§ **What to work on**: Give back every record exactly, with its pictures left out.

--- Record excerpts ---

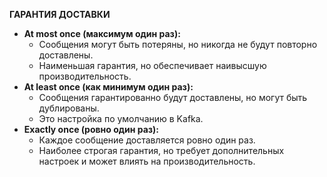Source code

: **ГАРАНТИЯ ДОСТАВКИ**

- **At most once (максимум один раз):**
    - Сообщения могут быть потеряны, но никогда не будут повторно доставлены.
    - Наименьшая гарантия, но обеспечивает наивысшую производительность.
- **At least once (как минимум один раз):**
    - Сообщения гарантированно будут доставлены, но могут быть дублированы.
    - Это настройка по умолчанию в Kafka.
- **Exactly once (ровно один раз):**
    - Каждое сообщение доставляется ровно один раз.
    - Наиболее строгая гарантия, но требует дополнительных настроек и может влиять на производительность.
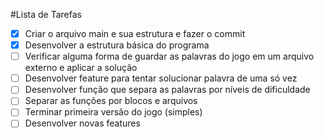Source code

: #Lista de Tarefas

- [x] Criar o arquivo main e sua estrutura e fazer o commit
- [x] Desenvolver a estrutura básica do programa
- [ ] Verificar alguma forma de guardar as palavras do jogo em um arquivo externo e aplicar a solução
- [ ] Desenvolver feature para tentar solucionar palavra de uma só vez
- [ ] Desenvolver função que separa as palavras por níveis de dificuldade
- [ ] Separar as funções por blocos e arquivos
- [ ] Terminar primeira versão do jogo (simples)
- [ ] Desenvolver novas features
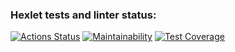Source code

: ### Hexlet tests and linter status:
[![Actions Status](https://github.com/Sentenzos/java-project-72/actions/workflows/hexlet-check.yml/badge.svg)](https://github.com/Sentenzos/java-project-72/actions)
[![Maintainability](https://api.codeclimate.com/v1/badges/b7320b96f04a589d6b99/maintainability)](https://codeclimate.com/github/Sentenzos/java-project-72/maintainability)
[![Test Coverage](https://api.codeclimate.com/v1/badges/b7320b96f04a589d6b99/test_coverage)](https://codeclimate.com/github/Sentenzos/java-project-72/test_coverage)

---

§ **Written answer**:
Source code

: **ГАРАНТИЯ ДОСТАВКИ**

- **At most once (максимум один раз):**
    - Сообщения могут быть потеряны, но никогда не будут повторно доставлены.
    - Наименьшая гарантия, но обеспечивает наивысшую производительность.
- **At least once (как минимум один раз):**
    - Сообщения гарантированно будут доставлены, но могут быть дублированы.
    - Это настройка по умолчанию в Kafka.
- **Exactly once (ровно один раз):**
    - Каждое сообщение доставляется ровно один раз.
    - Наиболее строгая гарантия, но требует дополнительных настроек и может влиять на производительность.
Source code

: #Lista de Tarefas

- [x] Criar o arquivo main e sua estrutura e fazer o commit
- [x] Desenvolver a estrutura básica do programa
- [ ] Verificar alguma forma de guardar as palavras do jogo em um arquivo externo e aplicar a solução
- [ ] Desenvolver feature para tentar solucionar palavra de uma só vez
- [ ] Desenvolver função que separa as palavras por níveis de dificuldade
- [ ] Separar as funções por blocos e arquivos
- [ ] Terminar primeira versão do jogo (simples)
- [ ] Desenvolver novas features
Source code

: ### Hexlet tests and linter status:
[![Actions Status](https://github.com/Sentenzos/java-project-72/actions/workflows/hexlet-check.yml/badge.svg)](https://github.com/Sentenzos/java-project-72/actions)
[![Maintainability](https://api.codeclimate.com/v1/badges/b7320b96f04a589d6b99/maintainability)](https://codeclimate.com/github/Sentenzos/java-project-72/maintainability)
[![Test Coverage](https://api.codeclimate.com/v1/badges/b7320b96f04a589d6b99/test_coverage)](https://codeclimate.com/github/Sentenzos/java-project-72/test_coverage)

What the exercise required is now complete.